**Available data:**
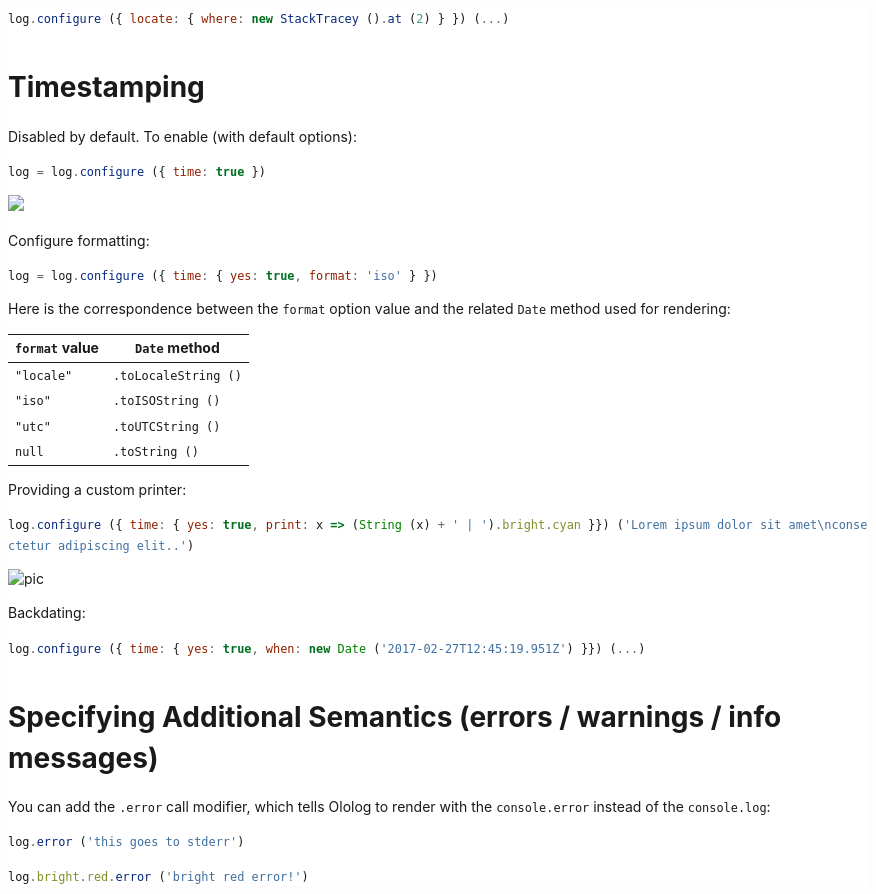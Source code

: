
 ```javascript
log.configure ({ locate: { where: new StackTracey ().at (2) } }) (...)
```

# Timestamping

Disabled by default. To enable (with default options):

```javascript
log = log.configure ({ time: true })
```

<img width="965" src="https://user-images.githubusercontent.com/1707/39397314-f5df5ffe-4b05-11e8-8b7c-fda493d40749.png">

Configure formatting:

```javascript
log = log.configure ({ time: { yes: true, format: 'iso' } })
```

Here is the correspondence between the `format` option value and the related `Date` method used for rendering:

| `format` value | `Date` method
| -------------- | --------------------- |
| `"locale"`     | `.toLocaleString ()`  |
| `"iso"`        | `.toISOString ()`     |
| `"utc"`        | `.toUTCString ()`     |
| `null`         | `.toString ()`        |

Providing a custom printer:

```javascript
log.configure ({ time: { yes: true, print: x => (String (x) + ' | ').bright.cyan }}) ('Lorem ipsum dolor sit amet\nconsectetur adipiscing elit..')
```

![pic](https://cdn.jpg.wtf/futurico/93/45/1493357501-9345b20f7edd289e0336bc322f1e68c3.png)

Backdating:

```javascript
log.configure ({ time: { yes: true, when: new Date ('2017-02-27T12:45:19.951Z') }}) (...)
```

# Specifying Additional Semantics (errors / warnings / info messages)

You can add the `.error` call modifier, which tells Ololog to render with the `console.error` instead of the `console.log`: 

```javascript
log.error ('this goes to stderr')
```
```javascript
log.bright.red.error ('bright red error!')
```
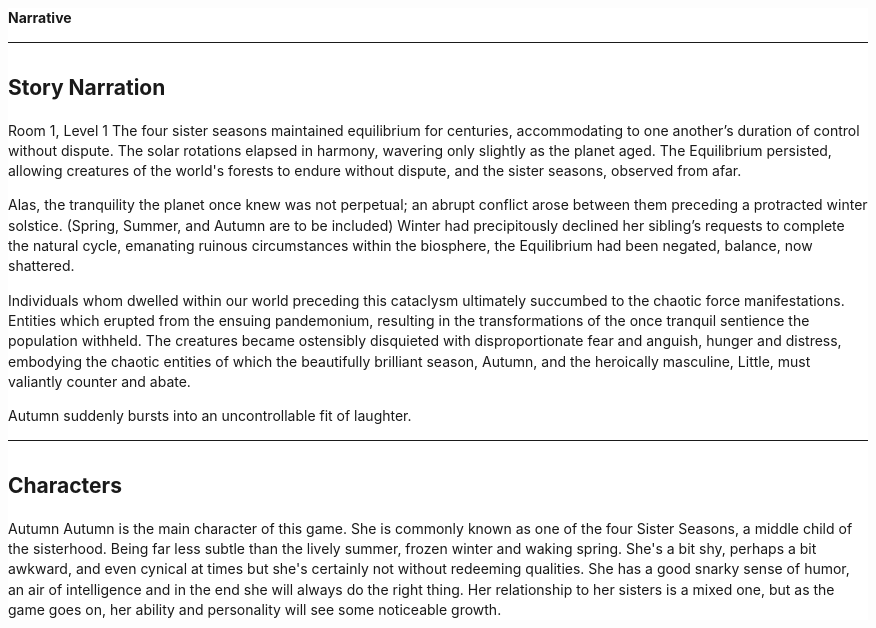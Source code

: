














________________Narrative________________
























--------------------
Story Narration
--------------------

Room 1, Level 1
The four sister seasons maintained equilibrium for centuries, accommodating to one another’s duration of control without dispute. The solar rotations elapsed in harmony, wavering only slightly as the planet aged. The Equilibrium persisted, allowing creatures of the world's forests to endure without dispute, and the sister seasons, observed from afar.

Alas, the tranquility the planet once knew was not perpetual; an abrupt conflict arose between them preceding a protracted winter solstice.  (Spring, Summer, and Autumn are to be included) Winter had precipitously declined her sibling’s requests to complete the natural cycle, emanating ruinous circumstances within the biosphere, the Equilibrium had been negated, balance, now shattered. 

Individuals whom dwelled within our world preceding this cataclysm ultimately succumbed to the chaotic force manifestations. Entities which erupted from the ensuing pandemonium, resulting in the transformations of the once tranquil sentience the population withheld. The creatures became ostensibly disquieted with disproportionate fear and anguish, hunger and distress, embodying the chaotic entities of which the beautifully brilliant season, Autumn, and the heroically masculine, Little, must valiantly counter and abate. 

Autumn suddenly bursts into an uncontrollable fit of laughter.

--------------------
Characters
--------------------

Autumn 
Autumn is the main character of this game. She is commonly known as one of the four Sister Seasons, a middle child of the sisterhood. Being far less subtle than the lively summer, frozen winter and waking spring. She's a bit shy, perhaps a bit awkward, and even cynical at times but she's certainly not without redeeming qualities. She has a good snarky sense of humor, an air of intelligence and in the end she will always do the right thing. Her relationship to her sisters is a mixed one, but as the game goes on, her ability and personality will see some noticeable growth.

**Exercise goal:** Print out all the material above exactly as it appears, omitting the images.

**Exercise solution:**
Source code

:
 ```javascript
log.configure ({ locate: { where: new StackTracey ().at (2) } }) (...)
```

# Timestamping

Disabled by default. To enable (with default options):

```javascript
log = log.configure ({ time: true })
```

<img width="965" src="https://user-images.githubusercontent.com/1707/39397314-f5df5ffe-4b05-11e8-8b7c-fda493d40749.png">

Configure formatting:

```javascript
log = log.configure ({ time: { yes: true, format: 'iso' } })
```

Here is the correspondence between the `format` option value and the related `Date` method used for rendering:

| `format` value | `Date` method
| -------------- | --------------------- |
| `"locale"`     | `.toLocaleString ()`  |
| `"iso"`        | `.toISOString ()`     |
| `"utc"`        | `.toUTCString ()`     |
| `null`         | `.toString ()`        |

Providing a custom printer:

```javascript
log.configure ({ time: { yes: true, print: x => (String (x) + ' | ').bright.cyan }}) ('Lorem ipsum dolor sit amet\nconsectetur adipiscing elit..')
```

![pic](https://cdn.jpg.wtf/futurico/93/45/1493357501-9345b20f7edd289e0336bc322f1e68c3.png)

Backdating:

```javascript
log.configure ({ time: { yes: true, when: new Date ('2017-02-27T12:45:19.951Z') }}) (...)
```

# Specifying Additional Semantics (errors / warnings / info messages)

You can add the `.error` call modifier, which tells Ololog to render with the `console.error` instead of the `console.log`: 

```javascript
log.error ('this goes to stderr')
```
```javascript
log.bright.red.error ('bright red error!')
```
Source code

:














________________Narrative________________
























--------------------
Story Narration
--------------------

Room 1, Level 1
The four sister seasons maintained equilibrium for centuries, accommodating to one another’s duration of control without dispute. The solar rotations elapsed in harmony, wavering only slightly as the planet aged. The Equilibrium persisted, allowing creatures of the world's forests to endure without dispute, and the sister seasons, observed from afar.

Alas, the tranquility the planet once knew was not perpetual; an abrupt conflict arose between them preceding a protracted winter solstice.  (Spring, Summer, and Autumn are to be included) Winter had precipitously declined her sibling’s requests to complete the natural cycle, emanating ruinous circumstances within the biosphere, the Equilibrium had been negated, balance, now shattered. 

Individuals whom dwelled within our world preceding this cataclysm ultimately succumbed to the chaotic force manifestations. Entities which erupted from the ensuing pandemonium, resulting in the transformations of the once tranquil sentience the population withheld. The creatures became ostensibly disquieted with disproportionate fear and anguish, hunger and distress, embodying the chaotic entities of which the beautifully brilliant season, Autumn, and the heroically masculine, Little, must valiantly counter and abate. 

Autumn suddenly bursts into an uncontrollable fit of laughter.

--------------------
Characters
--------------------

Autumn 
Autumn is the main character of this game. She is commonly known as one of the four Sister Seasons, a middle child of the sisterhood. Being far less subtle than the lively summer, frozen winter and waking spring. She's a bit shy, perhaps a bit awkward, and even cynical at times but she's certainly not without redeeming qualities. She has a good snarky sense of humor, an air of intelligence and in the end she will always do the right thing. Her relationship to her sisters is a mixed one, but as the game goes on, her ability and personality will see some noticeable growth.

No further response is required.